Bila tegangan antara anoda dan katoda dinaikkan sampai batas tertentu, J2 yang dalam
keadaan reverse bias akan mengalami breakdown (tembus) dan tegangan pada saat tersebut
dinamakan forward breakdown voltage (VBO). Karena J1 dan J3 masih dalam keadaan
forward bias, maka akan mengalir arus dari anoda ke katoda yang besar melintasi ketiga-tiga
junction J1, J2 dan J3. Pada saat tersebut SCR dalam keadaan conducting state atau on state
LABORATORIUM ELEKTRONIKA
(dalam keadan konduksi). Tegangan antara anoda dan katoda menjadi kecil (± 1 Volt), atau
menurun dari tegangan tembus yang cukup besar. Dalam keadaan on state, arus anoda-katoda
tergantung pada arus be-ban (impedansi beban). Arus anoda-katoda harus lebih besar dari
latching current (arus pengunci) IL, untuk menjaga arus tetap mengalir melalui junction, atau
dengan kata lain SCR akan kembali ke blocking state bila tegangan anoda-katoda diturunkan.
Pada saat katoda lebih positip dari anoda, junction J2 dalam keadaan forward bias, J1 dan J3
dalam keadaan reverse bias. Keadaan ini ekivalen dengan dua buah diode yang terhubung seri
dalam keadaan reverse bias. SCR disebut dalam keadaan reverse blocking state dan arus yang
mengalir sangat kecil yang dinamakan reverse current IR.

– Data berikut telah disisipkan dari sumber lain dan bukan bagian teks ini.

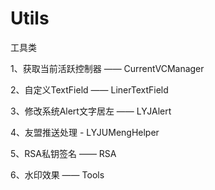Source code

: # Utils
工具类

1、获取当前活跃控制器 —— CurrentVCManager

2、自定义TextField —— LinerTextField

3、修改系统Alert文字居左 —— LYJAlert

4、友盟推送处理 - LYJUMengHelper

5、RSA私钥签名 —— RSA

6、水印效果 —— Tools
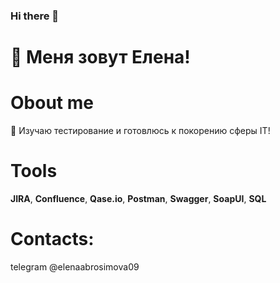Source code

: ### Hi there 👋

<!--
**ElenaAbrosimova/ElenaAbrosimova** is a ✨ _special_ ✨ repository because its `README.md` (this file) appears on your GitHub profile.

Here are some ideas to get you started:

- 🔭 I’m currently working on ...
- 🌱 I’m currently learning ...
- 👯 I’m looking to collaborate on ...
- 🤔 I’m looking for help with ...
- 💬 Ask me about ...
- 📫 How to reach me: ...
- 😄 Pronouns: ...
- ⚡ Fun fact: ...
-->

# 👯 Меня зовут Елена!

# Obout me
🔭 Изучаю тестирование и готовлюсь к покорению сферы IT!

# Tools
**JIRA**, **Confluence**, **Qase.io**, **Postman**, **Swagger**, **SoapUI**, **SQL**

# Contacts:
telegram @elenaabrosimova09

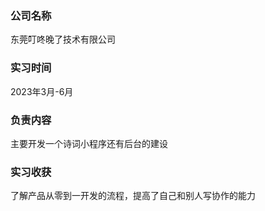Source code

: ### 公司名称
东莞叮咚晚了技术有限公司

### 实习时间
2023年3月-6月

### 负责内容
主要开发一个诗词小程序还有后台的建设

### 实习收获
了解产品从零到一开发的流程，提高了自己和别人写协作的能力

SCR dapat dibuat konduksi dengan menaikkan tegangan hingga mencapai tegangan
tembus. Hal ini tidak dilakukan karena dapat merusak SCR. Dalam prakteknya SCR dibuat
konduksi di bawah tegangan tembusnya dengan cara memberikan tegangan positip terhadap
katoda pada gate yang disebut arus gate atau arus trigger (IG). SCR akan konduksi dengan
memberikan arus gate. SCR akan tetap konduksi bila SCR diberi sumber DC, walaupun arus
gate dihilangkan. Hal ini dapat dijelaskan dengan ana-lisa SCR dengan menggunakan dua
transistor NPN dan PNP. Untuk mempermudah analisa, SCR dapat diangap sebagai dua buah
transistor PNP dan NPN yang terhubung seperti pada Gambar 5. Misalkan SCR dalam
keadaan forward blocking state. Base dan emiter transistor T1 dalam keadaan forward bias,
kolektor T2 mendapat tegangan po-sitip, sehingga kedua transistor mendapat bias yang sesuai.
Bila gate diberi tegangan positip, akan mengalir arus gate (IG) , yang menjadi arus base
transistor T2 (IB2), akibatnya T2 konduksi dan mengalir arus kolektor T2 yaitu IC2. Arus
kolektor IC2 menjadi arus base transistor T1 yaitu IB1.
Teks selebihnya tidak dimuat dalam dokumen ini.